# [Task requirements]
From the entries below, gather each line containing the word "both".

Stored data:
◇ ◇ ◇
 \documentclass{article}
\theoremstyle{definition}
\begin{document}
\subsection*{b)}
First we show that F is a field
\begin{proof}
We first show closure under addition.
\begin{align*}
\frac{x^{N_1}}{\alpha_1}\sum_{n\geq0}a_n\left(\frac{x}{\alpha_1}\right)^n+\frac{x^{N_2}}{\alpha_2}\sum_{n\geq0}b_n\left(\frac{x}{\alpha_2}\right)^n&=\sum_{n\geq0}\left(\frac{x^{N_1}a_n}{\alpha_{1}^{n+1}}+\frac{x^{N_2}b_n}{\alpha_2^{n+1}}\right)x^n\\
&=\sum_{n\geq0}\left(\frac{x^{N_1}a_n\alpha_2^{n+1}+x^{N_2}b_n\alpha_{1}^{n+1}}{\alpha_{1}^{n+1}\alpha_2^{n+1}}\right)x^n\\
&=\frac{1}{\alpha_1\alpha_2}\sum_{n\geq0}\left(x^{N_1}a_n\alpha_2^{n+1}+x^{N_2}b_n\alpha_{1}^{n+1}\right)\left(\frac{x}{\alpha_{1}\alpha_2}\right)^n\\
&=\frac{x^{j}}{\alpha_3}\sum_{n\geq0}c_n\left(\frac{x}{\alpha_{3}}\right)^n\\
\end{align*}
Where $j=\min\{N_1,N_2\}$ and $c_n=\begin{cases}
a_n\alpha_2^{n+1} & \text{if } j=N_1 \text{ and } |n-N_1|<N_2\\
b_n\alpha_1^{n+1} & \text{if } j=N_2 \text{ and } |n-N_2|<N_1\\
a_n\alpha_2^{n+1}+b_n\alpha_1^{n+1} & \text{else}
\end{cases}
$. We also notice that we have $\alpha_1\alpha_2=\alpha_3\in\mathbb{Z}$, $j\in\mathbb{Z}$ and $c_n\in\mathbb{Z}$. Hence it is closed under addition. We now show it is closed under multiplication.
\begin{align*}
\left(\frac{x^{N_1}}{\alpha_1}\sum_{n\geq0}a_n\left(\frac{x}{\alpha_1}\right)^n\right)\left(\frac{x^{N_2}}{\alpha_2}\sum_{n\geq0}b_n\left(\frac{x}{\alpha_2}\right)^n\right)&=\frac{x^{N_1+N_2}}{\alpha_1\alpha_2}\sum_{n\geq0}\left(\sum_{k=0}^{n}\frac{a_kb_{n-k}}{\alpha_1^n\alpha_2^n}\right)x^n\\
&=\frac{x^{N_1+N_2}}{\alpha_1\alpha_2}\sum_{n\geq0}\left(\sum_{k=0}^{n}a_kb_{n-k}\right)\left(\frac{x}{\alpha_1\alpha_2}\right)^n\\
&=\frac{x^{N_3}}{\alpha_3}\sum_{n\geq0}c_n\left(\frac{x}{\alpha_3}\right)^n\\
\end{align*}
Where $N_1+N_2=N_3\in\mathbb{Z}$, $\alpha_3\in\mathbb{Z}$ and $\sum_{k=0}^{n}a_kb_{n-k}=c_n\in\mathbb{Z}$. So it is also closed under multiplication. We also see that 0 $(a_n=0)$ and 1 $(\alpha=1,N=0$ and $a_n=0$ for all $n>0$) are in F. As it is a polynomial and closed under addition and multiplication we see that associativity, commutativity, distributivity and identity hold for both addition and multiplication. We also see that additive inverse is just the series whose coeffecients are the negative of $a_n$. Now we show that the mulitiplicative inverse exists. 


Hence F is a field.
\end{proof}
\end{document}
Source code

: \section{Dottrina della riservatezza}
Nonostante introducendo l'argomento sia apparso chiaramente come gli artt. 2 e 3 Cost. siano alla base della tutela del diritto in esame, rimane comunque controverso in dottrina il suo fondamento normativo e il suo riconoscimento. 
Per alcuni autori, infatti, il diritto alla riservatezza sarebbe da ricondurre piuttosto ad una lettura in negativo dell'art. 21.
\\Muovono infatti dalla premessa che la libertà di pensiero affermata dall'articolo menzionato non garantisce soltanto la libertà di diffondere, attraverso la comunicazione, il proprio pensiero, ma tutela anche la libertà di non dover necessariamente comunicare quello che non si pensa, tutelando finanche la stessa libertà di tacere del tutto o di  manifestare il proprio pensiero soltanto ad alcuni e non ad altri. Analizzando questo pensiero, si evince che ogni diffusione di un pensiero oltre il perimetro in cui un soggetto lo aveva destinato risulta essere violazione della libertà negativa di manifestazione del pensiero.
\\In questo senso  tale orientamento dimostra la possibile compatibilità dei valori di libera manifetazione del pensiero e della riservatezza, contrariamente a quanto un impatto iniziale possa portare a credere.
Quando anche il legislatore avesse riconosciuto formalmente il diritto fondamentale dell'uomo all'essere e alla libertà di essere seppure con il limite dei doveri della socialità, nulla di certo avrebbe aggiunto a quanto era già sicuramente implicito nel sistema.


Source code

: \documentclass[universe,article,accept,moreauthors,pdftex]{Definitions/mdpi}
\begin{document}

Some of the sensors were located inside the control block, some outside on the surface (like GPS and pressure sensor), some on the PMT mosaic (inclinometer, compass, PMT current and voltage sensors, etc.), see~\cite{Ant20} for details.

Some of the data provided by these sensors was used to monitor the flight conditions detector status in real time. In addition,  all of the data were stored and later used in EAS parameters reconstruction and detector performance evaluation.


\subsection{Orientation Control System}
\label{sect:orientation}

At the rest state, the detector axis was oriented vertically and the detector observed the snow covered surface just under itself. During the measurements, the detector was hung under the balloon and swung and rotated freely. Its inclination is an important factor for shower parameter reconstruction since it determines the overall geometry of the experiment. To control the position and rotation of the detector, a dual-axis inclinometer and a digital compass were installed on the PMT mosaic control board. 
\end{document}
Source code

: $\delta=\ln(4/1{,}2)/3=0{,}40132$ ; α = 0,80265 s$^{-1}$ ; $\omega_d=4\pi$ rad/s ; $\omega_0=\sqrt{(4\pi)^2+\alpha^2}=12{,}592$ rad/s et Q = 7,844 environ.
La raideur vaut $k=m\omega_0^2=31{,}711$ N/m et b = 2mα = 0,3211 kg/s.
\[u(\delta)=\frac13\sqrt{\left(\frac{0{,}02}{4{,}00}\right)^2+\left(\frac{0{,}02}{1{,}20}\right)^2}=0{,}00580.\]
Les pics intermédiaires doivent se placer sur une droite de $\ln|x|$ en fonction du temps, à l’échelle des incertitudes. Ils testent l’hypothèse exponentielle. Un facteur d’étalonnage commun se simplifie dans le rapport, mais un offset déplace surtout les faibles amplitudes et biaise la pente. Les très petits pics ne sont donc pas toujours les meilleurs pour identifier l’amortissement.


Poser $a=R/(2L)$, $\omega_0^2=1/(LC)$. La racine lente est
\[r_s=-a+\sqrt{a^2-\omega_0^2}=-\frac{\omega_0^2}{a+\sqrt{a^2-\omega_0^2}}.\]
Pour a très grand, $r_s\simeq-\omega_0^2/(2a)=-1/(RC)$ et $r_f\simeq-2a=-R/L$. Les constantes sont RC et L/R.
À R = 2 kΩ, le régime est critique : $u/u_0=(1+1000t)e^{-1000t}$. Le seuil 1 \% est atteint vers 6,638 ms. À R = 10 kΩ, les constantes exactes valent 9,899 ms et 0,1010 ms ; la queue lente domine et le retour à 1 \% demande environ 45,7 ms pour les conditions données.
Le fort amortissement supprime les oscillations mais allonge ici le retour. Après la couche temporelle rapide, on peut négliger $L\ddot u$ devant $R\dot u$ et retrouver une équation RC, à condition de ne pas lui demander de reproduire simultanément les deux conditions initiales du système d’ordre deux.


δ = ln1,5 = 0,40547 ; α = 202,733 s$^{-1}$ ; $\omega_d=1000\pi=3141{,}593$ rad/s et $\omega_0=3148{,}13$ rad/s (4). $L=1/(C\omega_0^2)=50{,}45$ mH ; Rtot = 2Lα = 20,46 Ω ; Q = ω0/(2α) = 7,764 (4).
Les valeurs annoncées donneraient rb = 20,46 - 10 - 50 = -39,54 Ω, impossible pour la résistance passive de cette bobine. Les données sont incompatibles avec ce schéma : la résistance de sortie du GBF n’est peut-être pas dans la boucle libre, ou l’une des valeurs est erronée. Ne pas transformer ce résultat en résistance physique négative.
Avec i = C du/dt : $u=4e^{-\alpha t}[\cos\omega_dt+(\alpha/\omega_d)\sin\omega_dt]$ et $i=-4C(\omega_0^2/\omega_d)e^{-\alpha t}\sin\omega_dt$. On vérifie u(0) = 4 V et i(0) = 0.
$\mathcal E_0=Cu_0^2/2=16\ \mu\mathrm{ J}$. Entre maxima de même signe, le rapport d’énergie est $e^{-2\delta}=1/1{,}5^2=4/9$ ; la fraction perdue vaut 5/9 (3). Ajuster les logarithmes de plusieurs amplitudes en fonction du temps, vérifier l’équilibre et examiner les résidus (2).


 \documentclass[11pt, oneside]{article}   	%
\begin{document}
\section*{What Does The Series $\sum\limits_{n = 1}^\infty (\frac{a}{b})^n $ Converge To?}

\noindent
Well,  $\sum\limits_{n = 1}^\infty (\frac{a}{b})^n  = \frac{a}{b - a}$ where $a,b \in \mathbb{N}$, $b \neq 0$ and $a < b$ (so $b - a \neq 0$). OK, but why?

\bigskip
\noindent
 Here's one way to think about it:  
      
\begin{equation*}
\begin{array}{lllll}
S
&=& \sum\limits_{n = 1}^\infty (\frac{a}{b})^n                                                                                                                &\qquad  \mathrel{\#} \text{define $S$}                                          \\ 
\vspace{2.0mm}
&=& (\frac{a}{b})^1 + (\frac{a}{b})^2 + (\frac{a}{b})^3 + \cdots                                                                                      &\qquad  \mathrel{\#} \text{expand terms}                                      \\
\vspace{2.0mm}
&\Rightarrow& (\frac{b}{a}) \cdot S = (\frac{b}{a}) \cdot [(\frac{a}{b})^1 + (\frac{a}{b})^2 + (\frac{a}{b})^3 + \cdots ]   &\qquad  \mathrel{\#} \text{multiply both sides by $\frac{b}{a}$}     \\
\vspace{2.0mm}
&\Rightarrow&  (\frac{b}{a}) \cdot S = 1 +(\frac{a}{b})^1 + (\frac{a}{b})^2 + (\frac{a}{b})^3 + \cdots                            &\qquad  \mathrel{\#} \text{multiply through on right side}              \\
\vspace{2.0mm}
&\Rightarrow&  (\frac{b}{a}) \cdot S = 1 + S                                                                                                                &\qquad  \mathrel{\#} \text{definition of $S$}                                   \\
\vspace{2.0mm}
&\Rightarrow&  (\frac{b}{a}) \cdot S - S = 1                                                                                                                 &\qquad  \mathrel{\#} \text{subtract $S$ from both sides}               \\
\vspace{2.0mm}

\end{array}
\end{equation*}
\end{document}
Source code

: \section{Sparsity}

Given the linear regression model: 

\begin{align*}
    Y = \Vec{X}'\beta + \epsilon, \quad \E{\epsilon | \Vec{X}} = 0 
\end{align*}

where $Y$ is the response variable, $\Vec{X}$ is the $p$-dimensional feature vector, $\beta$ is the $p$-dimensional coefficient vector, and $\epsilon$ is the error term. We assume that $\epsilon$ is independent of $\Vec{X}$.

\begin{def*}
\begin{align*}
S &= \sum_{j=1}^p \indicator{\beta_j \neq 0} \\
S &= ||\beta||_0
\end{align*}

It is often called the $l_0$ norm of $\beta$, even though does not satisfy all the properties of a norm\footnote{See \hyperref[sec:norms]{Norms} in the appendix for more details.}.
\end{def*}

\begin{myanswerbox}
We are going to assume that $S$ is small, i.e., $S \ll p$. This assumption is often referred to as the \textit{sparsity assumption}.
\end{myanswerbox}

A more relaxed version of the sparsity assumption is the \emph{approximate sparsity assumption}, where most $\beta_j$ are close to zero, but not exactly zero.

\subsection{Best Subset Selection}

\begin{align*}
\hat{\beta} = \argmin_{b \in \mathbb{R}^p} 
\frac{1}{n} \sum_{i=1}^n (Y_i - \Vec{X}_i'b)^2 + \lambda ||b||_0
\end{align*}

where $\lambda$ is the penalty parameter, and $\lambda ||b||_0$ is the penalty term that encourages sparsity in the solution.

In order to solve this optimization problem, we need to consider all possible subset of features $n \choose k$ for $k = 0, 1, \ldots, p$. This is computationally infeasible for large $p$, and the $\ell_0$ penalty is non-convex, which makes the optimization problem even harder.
◇ ◇ ◇
# [Finished exercise]
Where $N_1+N_2=N_3\in\mathbb{Z}$, $\alpha_3\in\mathbb{Z}$ and $\sum_{k=0}^{n}a_kb_{n-k}=c_n\in\mathbb{Z}$. So it is also closed under multiplication. We also see that 0 $(a_n=0)$ and 1 $(\alpha=1,N=0$ and $a_n=0$ for all $n>0$) are in F. As it is a polynomial and closed under addition and multiplication we see that associativity, commutativity, distributivity and identity hold for both addition and multiplication. We also see that additive inverse is just the series whose coeffecients are the negative of $a_n$. Now we show that the mulitiplicative inverse exists. 
&\Rightarrow& (\frac{b}{a}) \cdot S = (\frac{b}{a}) \cdot [(\frac{a}{b})^1 + (\frac{a}{b})^2 + (\frac{a}{b})^3 + \cdots ]   &\qquad  \mathrel{\#} \text{multiply both sides by $\frac{b}{a}$}     \\
&\Rightarrow&  (\frac{b}{a}) \cdot S - S = 1                                                                                                                 &\qquad  \mathrel{\#} \text{subtract $S$ from both sides}               \\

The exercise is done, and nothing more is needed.